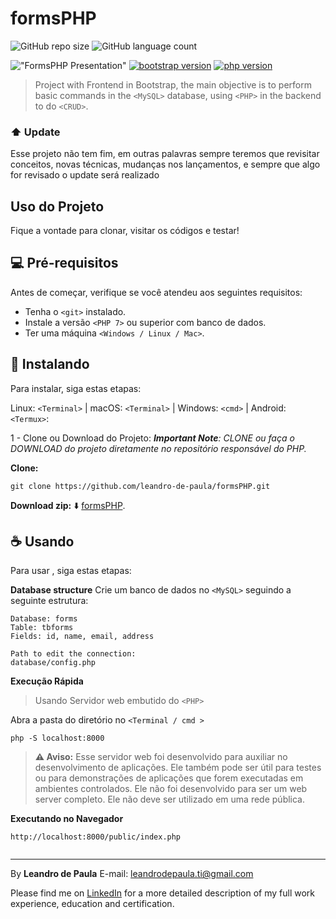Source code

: # formsPHP
![GitHub repo size](https://img.shields.io/github/repo-size/leandro-de-paula/formsPHP?style=for-the-badge)
![GitHub language count](https://img.shields.io/github/languages/count/leandro-de-paula/formsPHP?style=for-the-badge)
 
!["FormsPHP Presentation"](https://github.com/leandro-de-paula/formsPHP/blob/main/public/img/Form.png "FormsPHP Presentation")
[![bootstrap version](https://img.shields.io/badge/bootstrap-vs%204.1.3-orange)](https://getbootstrap.com.br/) 
[![php version](https://img.shields.io/badge/php-vs%207.1.29-blue)](https://www.php.net/)  
 
> Project with Frontend in Bootstrap, the main objective is to perform basic commands in the `<MySQL>` database, using `<PHP>` in the backend to do `<CRUD>`.
 
### ⬆️ Update
 
Esse projeto não tem fim, em outras palavras sempre teremos que revisitar conceitos, novas técnicas, mudanças nos lançamentos, e sempre que algo for revisado o update será realizado
 
 
## Uso do Projeto
Fique a vontade para clonar, visitar os códigos e testar!
 
## 💻 Pré-requisitos
 
Antes de começar, verifique se você atendeu aos seguintes requisitos:
- Tenha o `<git>` instalado.
- Instale a versão `<PHP 7>` ou superior com banco de dados.
- Ter uma máquina `<Windows / Linux / Mac>`.
 
 
## 🚀 Instalando <formsPHP>
 
Para instalar,<formsPHP> siga estas etapas:
 
Linux: `<Terminal>` | macOS: `<Terminal>` | Windows: `<cmd>` | Android: `<Termux>`:
 
1 - Clone ou Download do Projeto:
_**Important Note**: CLONE ou faça o DOWNLOAD do projeto diretamente no repositório responsável do PHP._
 
**Clone:**
 
```
git clone https://github.com/leandro-de-paula/formsPHP.git
```
 
**Download zip:** ⬇️
[formsPHP](https://github.com/leandro-de-paula/formsPHP/archive/main.zip).
 
 
## ☕ Usando <formsPHP>
 
Para usar <formsPHP>, siga estas etapas:
 
**Database structure**
Crie um banco de dados no `<MySQL>` seguindo a seguinte estrutura:
 
```
Database: forms
Table: tbforms
Fields: id, name, email, address
 
Path to edit the connection:
database/config.php
```
 
**Execução Rápida**
> Usando Servidor web embutido do `<PHP>`
 
Abra a pasta do diretório no `<Terminal / cmd >`
 
```
php -S localhost:8000 
```
> **⚠️ Aviso:** Esse servidor web foi desenvolvido para auxiliar no desenvolvimento de aplicações. Ele também pode ser útil para testes ou para demonstrações de aplicações que forem executadas em ambientes controlados. Ele não foi desenvolvido para ser um web server completo. Ele não deve ser utilizado em uma rede pública.


**Executando no Navegador**
```
http://localhost:8000/public/index.php
 
```
 
 
---
By **Leandro de Paula**
E-mail: [leandrodepaula.ti@gmail.com](mailto:leandrodepaula.ti@gmail.com)
 
Please find me on [LinkedIn](https://www.linkedin.com/in/leandro-de-paula/) for a more detailed description of my full work experience, education and certification.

────────

## ACTION ITEM
Each line of the material goes into your copy unchanged, but no picture does.

## TASK RESULT
Source code

: # formsPHP
![GitHub repo size](https://img.shields.io/github/repo-size/leandro-de-paula/formsPHP?style=for-the-badge)
![GitHub language count](https://img.shields.io/github/languages/count/leandro-de-paula/formsPHP?style=for-the-badge)
 
!["FormsPHP Presentation"](https://github.com/leandro-de-paula/formsPHP/blob/main/public/img/Form.png "FormsPHP Presentation")
[![bootstrap version](https://img.shields.io/badge/bootstrap-vs%204.1.3-orange)](https://getbootstrap.com.br/) 
[![php version](https://img.shields.io/badge/php-vs%207.1.29-blue)](https://www.php.net/)  
 
> Project with Frontend in Bootstrap, the main objective is to perform basic commands in the `<MySQL>` database, using `<PHP>` in the backend to do `<CRUD>`.
 
### ⬆️ Update
 
Esse projeto não tem fim, em outras palavras sempre teremos que revisitar conceitos, novas técnicas, mudanças nos lançamentos, e sempre que algo for revisado o update será realizado
 
 
## Uso do Projeto
Fique a vontade para clonar, visitar os códigos e testar!
 
## 💻 Pré-requisitos
 
Antes de começar, verifique se você atendeu aos seguintes requisitos:
- Tenha o `<git>` instalado.
- Instale a versão `<PHP 7>` ou superior com banco de dados.
- Ter uma máquina `<Windows / Linux / Mac>`.
 
 
## 🚀 Instalando <formsPHP>
 
Para instalar,<formsPHP> siga estas etapas:
 
Linux: `<Terminal>` | macOS: `<Terminal>` | Windows: `<cmd>` | Android: `<Termux>`:
 
1 - Clone ou Download do Projeto:
_**Important Note**: CLONE ou faça o DOWNLOAD do projeto diretamente no repositório responsável do PHP._
 
**Clone:**
 
```
git clone https://github.com/leandro-de-paula/formsPHP.git
```
 
**Download zip:** ⬇️
[formsPHP](https://github.com/leandro-de-paula/formsPHP/archive/main.zip).
 
 
## ☕ Usando <formsPHP>
 
Para usar <formsPHP>, siga estas etapas:
 
**Database structure**
Crie um banco de dados no `<MySQL>` seguindo a seguinte estrutura:
 
```
Database: forms
Table: tbforms
Fields: id, name, email, address
 
Path to edit the connection:
database/config.php
```
 
**Execução Rápida**
> Usando Servidor web embutido do `<PHP>`
 
Abra a pasta do diretório no `<Terminal / cmd >`
 
```
php -S localhost:8000 
```
> **⚠️ Aviso:** Esse servidor web foi desenvolvido para auxiliar no desenvolvimento de aplicações. Ele também pode ser útil para testes ou para demonstrações de aplicações que forem executadas em ambientes controlados. Ele não foi desenvolvido para ser um web server completo. Ele não deve ser utilizado em uma rede pública.


**Executando no Navegador**
```
http://localhost:8000/public/index.php
 
```
 
 
---
By **Leandro de Paula**
E-mail: [leandrodepaula.ti@gmail.com](mailto:leandrodepaula.ti@gmail.com)
 
Please find me on [LinkedIn](https://www.linkedin.com/in/leandro-de-paula/) for a more detailed description of my full work experience, education and certification.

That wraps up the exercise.